GDPR – Your responsibilities with the data you store in Pandle
What is the GDPR?
The General Data Protection Regulation (GDPR) imposes strict controls on how all organisations collect and process personal data within the EU and/or the personal data of EU citizens.
The enforcement of the GDPR is overseen by the UK’s supervisory authority, the Information Commissioner’s Office (ICO). It ensures that everyone is playing by the rules and that the rights of data subjects – the people whose data is being processed – are correctly protected.
We have outlined the role of Pandle and the role of your business under the new GDPR legislation
We act as a data processor for our customers, with you/your accountant being the data controller.
As a data controller, you need to be able to respond to data requests from your contacts (the data subjects) in Pandle.
As far as the data in Pandle is concerned, this includes:
Keeping data accurate and up to date
Pandle makes it easy for you to maintain an accurate and up-to-date record of your customer and supplier details. When you update information on their customer/supplier account, Pandle automatically pulls the latest information through to any new quotes or invoices.
This only applies to newly created documents, however. Any historic quotes or invoices stored in Pandle will still contain the information that was correct at the time you created them. This is because HMRC says that you need to keep full copies of your historic information.

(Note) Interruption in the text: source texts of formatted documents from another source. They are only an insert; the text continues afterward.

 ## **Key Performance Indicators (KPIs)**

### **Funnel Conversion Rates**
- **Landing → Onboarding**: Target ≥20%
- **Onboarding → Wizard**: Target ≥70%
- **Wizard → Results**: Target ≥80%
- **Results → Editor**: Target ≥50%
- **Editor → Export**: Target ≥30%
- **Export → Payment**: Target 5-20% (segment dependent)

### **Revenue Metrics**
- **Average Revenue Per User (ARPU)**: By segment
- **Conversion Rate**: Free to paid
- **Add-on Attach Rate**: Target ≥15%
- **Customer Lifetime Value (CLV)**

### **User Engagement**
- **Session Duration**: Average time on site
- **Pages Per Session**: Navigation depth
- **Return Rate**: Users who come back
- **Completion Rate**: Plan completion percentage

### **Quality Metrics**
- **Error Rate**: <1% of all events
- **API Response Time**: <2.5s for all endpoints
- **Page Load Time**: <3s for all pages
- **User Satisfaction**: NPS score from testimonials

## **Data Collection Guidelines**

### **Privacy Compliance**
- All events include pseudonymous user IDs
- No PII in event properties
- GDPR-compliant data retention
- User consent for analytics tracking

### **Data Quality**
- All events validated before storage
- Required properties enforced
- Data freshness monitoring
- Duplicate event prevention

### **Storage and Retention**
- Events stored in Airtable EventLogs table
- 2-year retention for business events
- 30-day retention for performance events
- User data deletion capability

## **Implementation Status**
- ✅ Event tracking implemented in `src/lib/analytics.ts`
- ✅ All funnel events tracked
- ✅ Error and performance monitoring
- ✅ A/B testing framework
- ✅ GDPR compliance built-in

Providing a copy of an individual’s data
Using the export features on Pandle makes it easy to create a copy of all the data you hold for a customer or supplier. This feature exports all customer or supplier data from within your Pandle account.
Deleting customer/supplier data
If one of your customers or suppliers ask for their information to be permanently removed from your records, they have the right to have their data deleted as fully as possible. Under GDPR this is the responsibility of the data controller, so if your customer or supplier asks us to remove this information directly we have to refer them back to you.

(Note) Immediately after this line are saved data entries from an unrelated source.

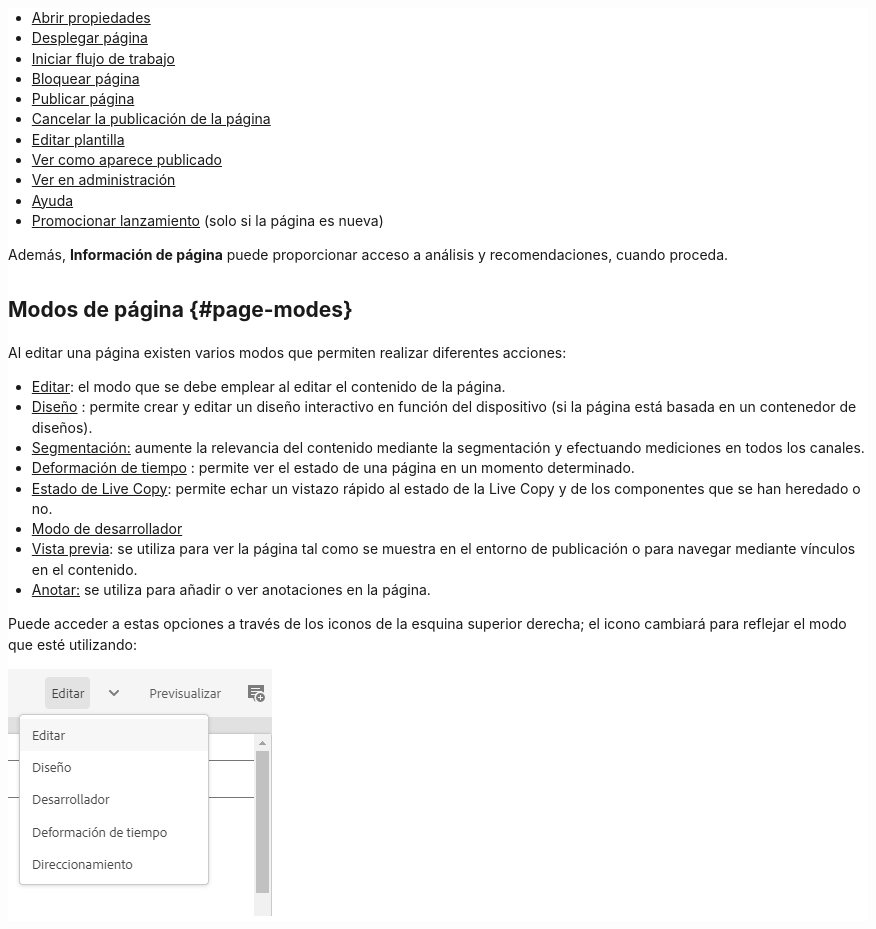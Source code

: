 * [Abrir propiedades](/help/sites-cloud/authoring/fundamentals/page-properties.md)
* [Desplegar página](/help/sites-cloud/administering/msm/overview.md#msm-from-the-ui)
* [Iniciar flujo de trabajo](/help/sites-cloud/authoring/workflows/applying.md#starting-a-workflow-from-the-page-editor)
* [Bloquear página](/help/sites-cloud/authoring/fundamentals/editing-content.md#locking-a-page)
* [Publicar página](/help/sites-cloud/authoring/fundamentals/publishing-pages.md#publishing-pages-1)
* [Cancelar la publicación de la página](/help/sites-cloud/authoring/fundamentals/publishing-pages.md#unpublishing-pages)
* [Editar plantilla](/help/sites-cloud/authoring/features/templates.md)
* [Ver como aparece publicado](/help/sites-cloud/authoring/fundamentals/editing-content.md#view-as-published)
* [Ver en administración](/help/sites-cloud/authoring/getting-started/basic-handling.md#viewing-and-selecting-resources)
* [Ayuda](/help/sites-cloud/authoring/getting-started/basic-handling.md#accessing-help)
* [Promocionar lanzamiento](/help/sites-cloud/authoring/launches/promoting.md) (solo si la página es nueva)

Además, **Información de página** puede proporcionar acceso a análisis y recomendaciones, cuando proceda.

## Modos de página   {#page-modes}

Al editar una página existen varios modos que permiten realizar diferentes acciones:

* [Editar](/help/sites-cloud/authoring/fundamentals/editing-content.md): el modo que se debe emplear al editar el contenido de la página.
* [Diseño](/help/sites-cloud/authoring/features/responsive-layout.md) : permite crear y editar un diseño interactivo en función del dispositivo (si la página está basada en un contenedor de diseños).
* [Segmentación:](/help/sites-cloud/authoring/personalization/targeted-content.md) aumente la relevancia del contenido mediante la segmentación y efectuando mediciones en todos los canales.
* [Deformación de tiempo](/help/sites-cloud/authoring/features/page-versions.md#timewarp) : permite ver el estado de una página en un momento determinado.
* [Estado de Live Copy](/help/sites-cloud/authoring/fundamentals/editing-content.md#live-copy-status): permite echar un vistazo rápido al estado de la Live Copy y de los componentes que se han heredado o no.
* [Modo de desarrollador](/help/implementing/developing/tools/developer-mode.md)
* [Vista previa](/help/sites-cloud/authoring/fundamentals/editing-content.md#previewing-pages): se utiliza para ver la página tal como se muestra en el entorno de publicación o para navegar mediante vínculos en el contenido. 
* [Anotar:](/help/sites-cloud/authoring/fundamentals/annotations.md) se utiliza para añadir o ver anotaciones en la página.

Puede acceder a estas opciones a través de los iconos de la esquina superior derecha; el icono cambiará para reflejar el modo que esté utilizando:

![Modos de página](/help/sites-cloud/authoring/assets/page-modes.png)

However, your legal obligations to HMRC come before an individual’s ‘right to be forgotten’ under GDPR. This means you should hold their data for at least a period of 6 or 7 years to satisfy HMRC’s requirement for you to retain records for this time period.
If this time period has elapsed and you want to delete a customer/supplier’s information from Pandle, how easy this is depends on the following:
If the customer/supplier has not had any transactions through their account in Pandle then you can simply go to Enter Transactions and click the red delete button next to the relevant customer/supplier.
If your customer/supplier has had previous transactions then these would need to be deleted first. The problem with deleting historic transactions is that your data will be affected and may become inaccurate.
As a result of this we will soon be adding the ability for users to remove all personal data they hold for customers/supplier without affecting transactions, effectively the personal data will become anonymous.